Видно было, что отец еще не может придти в себя. У Макара мелькнула озорная мысль. Он незаметно стал отклоняться в левую сторону. Яков и Полинарья доверчиво, шли за сыном.
Спустившись к речке Тихой, он молча ее перешел и, обогнув бором, вышел «на зады» к своей избушке.
Старшие Скоробогатовы не узнали ни своего рудника, ни своей избушки. Макар серьезным голосом сказал:
— Я думаю нам отдохнуть здесь, подсушиться, а потом и дальше, а то маменька измучилась.
— Ой, верно, Макарушка! — сказала Полинарья.
Зашли в избушку. Снимая с плеч корзинку с груздями, Яков рассматривал избушку:
— Страдуют, должно, ничего не увезено.
Макар вдруг захохотал.
— Над чем это?.. — сердито спросил Яков.
— Над тобой!
— А чего? Чем уж я так смешон?
Макар еще громче расхохотался.
— Ну вот! Чего ржешь, как кобыла над овсом!
— Тятя, ты не узнал балаган-то, что ли?
Яков недоверчиво обвел глазами избушку.
Железная печка уже весело гудела, наполняя избушку приятным теплом. Полинарья сушилась, от нее шел пар.
— Так бы и не ушла отсюда, — сказала она.
Макар опять захохотал.
— И не пойдем. Сейчас чай пить будем.
— Ты не дури, Макар!
— Я не дурю, тятя. Не узнаешь балаган-то? Наш ведь!

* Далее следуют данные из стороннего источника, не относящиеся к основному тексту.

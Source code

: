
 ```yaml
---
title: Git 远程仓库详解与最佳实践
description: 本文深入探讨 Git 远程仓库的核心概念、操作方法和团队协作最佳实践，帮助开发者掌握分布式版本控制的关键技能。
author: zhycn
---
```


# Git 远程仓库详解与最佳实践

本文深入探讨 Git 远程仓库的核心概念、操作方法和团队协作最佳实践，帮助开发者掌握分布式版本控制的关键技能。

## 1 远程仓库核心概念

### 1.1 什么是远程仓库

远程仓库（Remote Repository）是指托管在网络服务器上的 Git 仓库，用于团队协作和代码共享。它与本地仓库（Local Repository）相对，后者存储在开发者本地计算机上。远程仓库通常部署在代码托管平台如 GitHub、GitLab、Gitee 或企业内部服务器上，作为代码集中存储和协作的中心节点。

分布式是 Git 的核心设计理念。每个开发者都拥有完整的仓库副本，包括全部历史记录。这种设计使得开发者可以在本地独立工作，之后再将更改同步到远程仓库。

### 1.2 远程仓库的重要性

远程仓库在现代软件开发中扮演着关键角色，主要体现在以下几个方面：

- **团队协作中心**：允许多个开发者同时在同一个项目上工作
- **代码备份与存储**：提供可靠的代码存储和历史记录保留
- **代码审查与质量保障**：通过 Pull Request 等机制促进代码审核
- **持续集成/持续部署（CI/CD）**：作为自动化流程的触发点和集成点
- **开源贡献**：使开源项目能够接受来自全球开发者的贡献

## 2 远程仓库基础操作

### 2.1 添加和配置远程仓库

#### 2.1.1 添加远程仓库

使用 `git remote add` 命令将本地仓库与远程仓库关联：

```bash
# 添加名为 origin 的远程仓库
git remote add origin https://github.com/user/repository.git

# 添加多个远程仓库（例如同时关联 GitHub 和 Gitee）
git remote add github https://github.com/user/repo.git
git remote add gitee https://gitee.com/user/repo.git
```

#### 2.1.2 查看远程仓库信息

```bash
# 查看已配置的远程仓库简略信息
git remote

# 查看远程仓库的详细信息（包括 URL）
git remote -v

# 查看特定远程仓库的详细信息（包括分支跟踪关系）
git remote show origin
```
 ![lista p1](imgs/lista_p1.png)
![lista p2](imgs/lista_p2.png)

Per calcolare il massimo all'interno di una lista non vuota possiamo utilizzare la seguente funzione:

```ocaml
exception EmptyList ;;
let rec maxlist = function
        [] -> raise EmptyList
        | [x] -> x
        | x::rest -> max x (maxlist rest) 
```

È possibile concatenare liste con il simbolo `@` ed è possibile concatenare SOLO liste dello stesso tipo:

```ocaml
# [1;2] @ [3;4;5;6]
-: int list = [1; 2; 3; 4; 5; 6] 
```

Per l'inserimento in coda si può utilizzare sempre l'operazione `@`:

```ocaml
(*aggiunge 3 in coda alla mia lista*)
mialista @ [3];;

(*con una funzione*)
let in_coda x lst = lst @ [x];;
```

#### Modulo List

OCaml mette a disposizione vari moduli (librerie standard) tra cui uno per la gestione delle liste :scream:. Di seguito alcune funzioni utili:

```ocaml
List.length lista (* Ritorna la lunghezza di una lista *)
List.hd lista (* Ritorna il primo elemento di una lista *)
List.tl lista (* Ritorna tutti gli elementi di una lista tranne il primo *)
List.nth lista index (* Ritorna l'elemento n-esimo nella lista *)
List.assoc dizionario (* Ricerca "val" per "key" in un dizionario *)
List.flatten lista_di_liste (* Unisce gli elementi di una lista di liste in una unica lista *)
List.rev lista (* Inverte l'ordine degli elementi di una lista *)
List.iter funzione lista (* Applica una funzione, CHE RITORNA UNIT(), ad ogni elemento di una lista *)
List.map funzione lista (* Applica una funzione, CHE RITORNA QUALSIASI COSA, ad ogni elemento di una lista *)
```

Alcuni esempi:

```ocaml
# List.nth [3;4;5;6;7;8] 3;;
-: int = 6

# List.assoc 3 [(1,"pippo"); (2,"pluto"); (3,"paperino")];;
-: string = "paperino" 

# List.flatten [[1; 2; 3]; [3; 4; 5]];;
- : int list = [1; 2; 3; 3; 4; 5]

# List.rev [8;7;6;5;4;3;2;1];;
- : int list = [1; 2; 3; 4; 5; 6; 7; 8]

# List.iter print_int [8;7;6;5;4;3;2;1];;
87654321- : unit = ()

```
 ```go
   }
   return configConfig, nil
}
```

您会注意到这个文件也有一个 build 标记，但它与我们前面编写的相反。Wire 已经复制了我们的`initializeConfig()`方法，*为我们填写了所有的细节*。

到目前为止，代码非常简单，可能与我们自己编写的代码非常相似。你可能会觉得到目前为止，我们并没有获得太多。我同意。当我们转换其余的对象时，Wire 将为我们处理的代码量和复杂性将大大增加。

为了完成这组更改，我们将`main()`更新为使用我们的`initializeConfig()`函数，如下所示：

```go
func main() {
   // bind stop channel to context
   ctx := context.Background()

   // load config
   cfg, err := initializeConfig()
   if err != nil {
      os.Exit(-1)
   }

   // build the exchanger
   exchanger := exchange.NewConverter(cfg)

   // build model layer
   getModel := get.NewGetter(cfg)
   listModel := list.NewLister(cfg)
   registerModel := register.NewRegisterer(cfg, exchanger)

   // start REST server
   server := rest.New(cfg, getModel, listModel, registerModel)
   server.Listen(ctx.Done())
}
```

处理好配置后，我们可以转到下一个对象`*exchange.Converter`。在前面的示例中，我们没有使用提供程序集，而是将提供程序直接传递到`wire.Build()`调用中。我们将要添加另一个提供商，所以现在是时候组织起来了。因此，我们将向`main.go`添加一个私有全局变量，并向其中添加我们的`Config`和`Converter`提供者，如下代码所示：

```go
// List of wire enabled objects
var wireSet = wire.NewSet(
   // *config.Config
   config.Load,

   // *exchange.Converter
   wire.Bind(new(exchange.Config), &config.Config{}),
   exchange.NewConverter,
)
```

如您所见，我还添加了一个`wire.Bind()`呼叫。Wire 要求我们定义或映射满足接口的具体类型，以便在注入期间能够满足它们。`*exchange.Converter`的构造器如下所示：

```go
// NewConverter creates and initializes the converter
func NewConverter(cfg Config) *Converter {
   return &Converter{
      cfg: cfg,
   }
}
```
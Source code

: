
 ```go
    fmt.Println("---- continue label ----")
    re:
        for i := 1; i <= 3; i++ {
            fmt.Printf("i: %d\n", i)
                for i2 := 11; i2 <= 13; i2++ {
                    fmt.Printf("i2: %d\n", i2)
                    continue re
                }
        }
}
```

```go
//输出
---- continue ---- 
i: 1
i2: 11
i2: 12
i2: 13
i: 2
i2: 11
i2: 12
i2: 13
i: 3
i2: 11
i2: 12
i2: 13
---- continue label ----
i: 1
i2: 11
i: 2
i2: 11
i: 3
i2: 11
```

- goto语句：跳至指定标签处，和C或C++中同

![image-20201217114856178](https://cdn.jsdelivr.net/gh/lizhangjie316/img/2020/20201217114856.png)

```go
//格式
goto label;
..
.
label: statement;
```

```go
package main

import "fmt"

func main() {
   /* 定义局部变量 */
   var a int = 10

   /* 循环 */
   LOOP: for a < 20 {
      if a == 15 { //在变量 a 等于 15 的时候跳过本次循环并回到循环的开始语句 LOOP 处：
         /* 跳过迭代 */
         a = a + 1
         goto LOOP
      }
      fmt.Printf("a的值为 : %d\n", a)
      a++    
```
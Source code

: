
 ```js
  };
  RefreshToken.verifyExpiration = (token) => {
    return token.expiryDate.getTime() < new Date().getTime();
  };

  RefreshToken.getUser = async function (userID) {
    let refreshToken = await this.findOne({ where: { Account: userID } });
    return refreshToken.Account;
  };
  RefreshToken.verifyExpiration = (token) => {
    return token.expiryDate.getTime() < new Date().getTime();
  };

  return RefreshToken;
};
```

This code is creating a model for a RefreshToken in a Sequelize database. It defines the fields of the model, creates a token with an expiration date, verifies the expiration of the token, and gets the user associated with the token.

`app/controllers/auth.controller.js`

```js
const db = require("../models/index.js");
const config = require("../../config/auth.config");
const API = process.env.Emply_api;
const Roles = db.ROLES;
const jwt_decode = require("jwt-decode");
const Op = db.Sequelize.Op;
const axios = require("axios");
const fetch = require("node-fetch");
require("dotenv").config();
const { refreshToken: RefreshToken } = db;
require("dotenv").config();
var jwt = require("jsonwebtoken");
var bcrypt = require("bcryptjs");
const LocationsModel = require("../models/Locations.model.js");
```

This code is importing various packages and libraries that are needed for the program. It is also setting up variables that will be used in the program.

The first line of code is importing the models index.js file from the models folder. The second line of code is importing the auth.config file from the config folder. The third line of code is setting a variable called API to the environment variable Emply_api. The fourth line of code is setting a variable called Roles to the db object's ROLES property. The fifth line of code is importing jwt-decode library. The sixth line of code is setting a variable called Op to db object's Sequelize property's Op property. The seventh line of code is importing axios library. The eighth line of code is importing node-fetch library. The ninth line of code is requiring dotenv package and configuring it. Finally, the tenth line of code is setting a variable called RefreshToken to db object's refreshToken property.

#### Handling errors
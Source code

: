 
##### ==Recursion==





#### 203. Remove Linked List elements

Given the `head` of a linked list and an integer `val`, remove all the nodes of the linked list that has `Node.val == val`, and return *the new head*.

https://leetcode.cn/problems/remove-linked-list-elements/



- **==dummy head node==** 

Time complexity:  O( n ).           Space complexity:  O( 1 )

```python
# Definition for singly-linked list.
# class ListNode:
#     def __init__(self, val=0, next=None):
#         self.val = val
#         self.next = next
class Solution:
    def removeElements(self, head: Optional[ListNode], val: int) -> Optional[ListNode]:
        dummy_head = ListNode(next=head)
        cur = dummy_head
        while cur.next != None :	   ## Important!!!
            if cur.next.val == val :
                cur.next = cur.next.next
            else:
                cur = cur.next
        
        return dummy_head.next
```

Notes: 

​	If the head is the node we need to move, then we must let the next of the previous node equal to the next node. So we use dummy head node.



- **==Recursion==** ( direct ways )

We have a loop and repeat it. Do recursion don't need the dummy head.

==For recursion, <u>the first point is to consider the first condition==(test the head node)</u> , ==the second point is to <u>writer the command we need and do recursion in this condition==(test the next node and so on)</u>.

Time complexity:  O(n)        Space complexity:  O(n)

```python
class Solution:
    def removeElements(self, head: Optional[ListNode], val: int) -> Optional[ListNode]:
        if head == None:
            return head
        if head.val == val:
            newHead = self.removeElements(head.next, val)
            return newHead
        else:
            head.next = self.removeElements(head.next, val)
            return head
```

— Но-но… какой ты быстрый!
— Да, посмотри!
Яков потянулся, нашарил ложки.
— Будто ложки-то мои?
— А чайник?
— Ведь и верно, — обрадованно сказала Полинарья, — а картошка-то? Мешок-то ведь мой!
Яков быстро выскочил из балагана:
— Гм, ровно наш балаган-то? Стоит только не так — рылом не туда.
Залезая снова в балаган, он удивленно говорил:
— Ложки мои, картошка наша, и в ельнике ровно наш Колька ходит, а балаган не наш. Погоди, у меня под нарами топорище спрятано. — Яков торопливо залез под нары и вытащил из-под сена новое недержанное топорище: — Вот оно! Тьфу!.. Так это как же вышло-то, а?..
— Я не знаю, — улыбаясь, ответил Макар.
— Опутал… И здорово опутал.
Когда обсохли и, напившись чаю, легли на нары отдыхать, Яков вышел из балагана и обрадованно крикнул:
— Робята, а ведь балаган-то наш, Колька вон наш стоит… Тпру, тпру, тпру! Иди, хлеба дам!
Колька, поднимая спутанные ноги и побрякивая бота-лом, торопливо скакал к балагану и весело ржал.